Following are excerpts from a fantastic article in the Times Online:
"The visitors pouring through the doors of the British Museum represent the triumph of an idea born in the white intellectual heat of the Enlightenment - as valuable today as it was 250 years ago when the museum first opened, but now under attack, despite its fabulous success, as never before.
"That simple, brilliant idea is now under assault from the concept of “cultural property”, part of a worldwide struggle over ownership of the past. In the past half-century, but gathering pace in recent years, so-called “source countries” have successfully begun to reclaim and repatriate artefacts from museums around the world.
"The governments of Italy, Greece, Egypt, China, Cambodia and other geographical homes of ancient civilisations argue that antiquities in foreign museums are national property, vital components of national identity that should be returned “home” as a matter of moral urgency.
"Yet the cultural property movement is complex and deeply flawed. Italy, as a state, is a comparatively modern creation, but the objects it claims date back up to 1,200 years. Who, for example, “owns” the Alexander Sarcophagus, created in the tradition of Greek sculpture, discovered in Lebanon in the 19th century and brought to Turkey when Lebanon was still part of the Ottoman Empire? Many of the demands for restitution are bound up with narrow nationalism and a political agenda, an attempt to lend historical credibility to modern states that did not exist when the objects were created. Some nations asserting cultural property rights are culturally, religiously and even ethnically distinct from the civilisations whose artefacts they now claim.

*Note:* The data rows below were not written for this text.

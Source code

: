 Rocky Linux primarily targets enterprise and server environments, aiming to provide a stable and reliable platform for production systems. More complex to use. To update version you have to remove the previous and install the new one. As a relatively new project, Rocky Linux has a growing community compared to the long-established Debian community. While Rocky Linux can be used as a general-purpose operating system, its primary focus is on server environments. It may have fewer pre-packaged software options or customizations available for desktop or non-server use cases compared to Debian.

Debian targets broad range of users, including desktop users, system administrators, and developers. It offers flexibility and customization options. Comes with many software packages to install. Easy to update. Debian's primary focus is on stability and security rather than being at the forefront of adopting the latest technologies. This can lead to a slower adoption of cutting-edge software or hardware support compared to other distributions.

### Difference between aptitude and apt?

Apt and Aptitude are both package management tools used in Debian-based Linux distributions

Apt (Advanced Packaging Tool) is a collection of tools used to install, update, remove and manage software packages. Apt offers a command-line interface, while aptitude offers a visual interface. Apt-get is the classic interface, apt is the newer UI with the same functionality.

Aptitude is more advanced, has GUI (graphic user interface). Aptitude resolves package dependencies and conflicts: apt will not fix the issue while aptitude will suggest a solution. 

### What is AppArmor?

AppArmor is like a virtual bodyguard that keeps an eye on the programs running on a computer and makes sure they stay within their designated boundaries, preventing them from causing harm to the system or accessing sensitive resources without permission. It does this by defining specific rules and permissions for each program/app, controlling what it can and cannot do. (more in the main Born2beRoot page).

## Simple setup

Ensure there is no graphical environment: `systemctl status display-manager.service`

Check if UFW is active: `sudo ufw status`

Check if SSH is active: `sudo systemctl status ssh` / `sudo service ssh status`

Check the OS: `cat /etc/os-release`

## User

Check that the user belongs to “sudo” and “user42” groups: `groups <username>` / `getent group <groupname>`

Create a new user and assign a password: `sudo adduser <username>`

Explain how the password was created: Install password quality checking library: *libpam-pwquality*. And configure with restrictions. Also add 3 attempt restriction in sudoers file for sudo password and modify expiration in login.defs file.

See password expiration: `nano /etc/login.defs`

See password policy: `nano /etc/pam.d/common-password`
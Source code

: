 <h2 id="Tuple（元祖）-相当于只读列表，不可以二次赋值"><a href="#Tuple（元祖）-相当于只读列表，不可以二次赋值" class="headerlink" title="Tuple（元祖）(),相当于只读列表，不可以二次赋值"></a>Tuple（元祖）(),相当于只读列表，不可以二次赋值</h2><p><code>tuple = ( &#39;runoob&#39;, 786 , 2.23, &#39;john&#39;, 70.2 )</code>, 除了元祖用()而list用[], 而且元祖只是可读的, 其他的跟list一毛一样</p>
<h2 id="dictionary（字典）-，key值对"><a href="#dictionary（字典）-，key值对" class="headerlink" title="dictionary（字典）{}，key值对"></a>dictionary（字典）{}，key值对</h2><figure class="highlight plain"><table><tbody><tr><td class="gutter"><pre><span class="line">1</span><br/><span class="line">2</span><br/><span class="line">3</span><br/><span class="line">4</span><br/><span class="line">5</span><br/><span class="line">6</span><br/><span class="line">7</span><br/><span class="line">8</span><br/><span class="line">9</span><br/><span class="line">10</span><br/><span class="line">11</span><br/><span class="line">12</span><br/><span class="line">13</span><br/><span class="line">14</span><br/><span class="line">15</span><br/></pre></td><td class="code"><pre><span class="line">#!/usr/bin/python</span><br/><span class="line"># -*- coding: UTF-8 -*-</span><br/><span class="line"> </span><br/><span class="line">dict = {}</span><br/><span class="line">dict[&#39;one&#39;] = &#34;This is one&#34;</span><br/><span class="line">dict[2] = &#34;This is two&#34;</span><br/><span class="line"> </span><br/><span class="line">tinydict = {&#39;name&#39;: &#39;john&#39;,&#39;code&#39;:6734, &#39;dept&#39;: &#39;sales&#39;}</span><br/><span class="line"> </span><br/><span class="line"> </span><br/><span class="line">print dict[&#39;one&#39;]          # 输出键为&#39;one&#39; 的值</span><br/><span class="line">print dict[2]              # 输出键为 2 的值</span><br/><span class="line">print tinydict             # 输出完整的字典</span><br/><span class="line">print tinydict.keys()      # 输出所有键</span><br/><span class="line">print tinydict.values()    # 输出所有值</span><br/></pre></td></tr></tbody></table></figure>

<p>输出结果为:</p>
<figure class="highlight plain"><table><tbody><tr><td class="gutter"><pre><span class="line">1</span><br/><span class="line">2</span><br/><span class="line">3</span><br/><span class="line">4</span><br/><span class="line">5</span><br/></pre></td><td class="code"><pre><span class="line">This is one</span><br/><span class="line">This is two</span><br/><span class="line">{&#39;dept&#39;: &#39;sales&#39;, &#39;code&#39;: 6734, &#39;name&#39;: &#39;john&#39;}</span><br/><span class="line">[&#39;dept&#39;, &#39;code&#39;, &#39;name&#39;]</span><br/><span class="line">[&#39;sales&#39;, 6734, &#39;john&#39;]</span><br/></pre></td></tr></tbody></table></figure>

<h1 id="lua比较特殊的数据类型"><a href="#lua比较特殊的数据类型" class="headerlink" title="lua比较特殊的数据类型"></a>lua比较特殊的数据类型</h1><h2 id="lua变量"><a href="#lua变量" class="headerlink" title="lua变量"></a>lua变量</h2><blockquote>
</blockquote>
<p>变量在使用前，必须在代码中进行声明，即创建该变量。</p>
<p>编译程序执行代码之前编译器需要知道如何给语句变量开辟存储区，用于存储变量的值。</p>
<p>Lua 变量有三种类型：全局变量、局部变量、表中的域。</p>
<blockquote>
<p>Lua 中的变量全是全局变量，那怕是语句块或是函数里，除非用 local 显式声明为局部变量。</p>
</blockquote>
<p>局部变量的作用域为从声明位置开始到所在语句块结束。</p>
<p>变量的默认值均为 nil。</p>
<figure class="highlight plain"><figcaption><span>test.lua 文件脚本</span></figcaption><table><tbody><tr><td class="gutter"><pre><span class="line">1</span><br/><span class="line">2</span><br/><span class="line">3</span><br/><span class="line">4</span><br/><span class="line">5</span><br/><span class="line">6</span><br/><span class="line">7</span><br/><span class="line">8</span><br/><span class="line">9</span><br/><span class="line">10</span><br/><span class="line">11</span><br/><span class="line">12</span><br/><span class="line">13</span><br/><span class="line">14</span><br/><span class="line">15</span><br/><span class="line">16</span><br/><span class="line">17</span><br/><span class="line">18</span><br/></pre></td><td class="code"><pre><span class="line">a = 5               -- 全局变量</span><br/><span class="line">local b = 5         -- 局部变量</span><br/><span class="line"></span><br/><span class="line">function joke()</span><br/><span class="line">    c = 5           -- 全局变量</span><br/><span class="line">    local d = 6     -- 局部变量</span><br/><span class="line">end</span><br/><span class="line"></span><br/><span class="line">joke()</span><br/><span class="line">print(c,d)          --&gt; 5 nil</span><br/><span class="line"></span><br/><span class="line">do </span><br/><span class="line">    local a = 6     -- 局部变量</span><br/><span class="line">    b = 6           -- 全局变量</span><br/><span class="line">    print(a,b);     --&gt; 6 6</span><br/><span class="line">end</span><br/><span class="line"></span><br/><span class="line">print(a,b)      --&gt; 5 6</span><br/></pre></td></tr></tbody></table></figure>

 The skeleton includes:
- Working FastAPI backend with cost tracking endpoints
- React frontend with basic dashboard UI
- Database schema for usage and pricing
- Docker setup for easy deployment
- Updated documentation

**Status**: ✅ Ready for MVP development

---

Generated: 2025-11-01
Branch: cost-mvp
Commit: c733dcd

"Antiquities are not national symbols but elements of a shared global inheritance, best displayed in the encyclopedic museum imagined by our Enlightened forebears, “a museum dedicated to ideas, not ideologies, a museum of international, indeed universal aspirations”. To some, encyclopaedic museums such as the British Museum are mere treasure houses of imperial plunder. But in their inception such institutions set out to create public places where we might discover and understand other peoples, and thus find out about ourselves.
"A shared heritage implies greater sharing, a new sort of philosophy in which individual museums do not merely gather, preserve and display artefacts from across the world, but borrow, lend and swap in a global exchange of objects and ideas."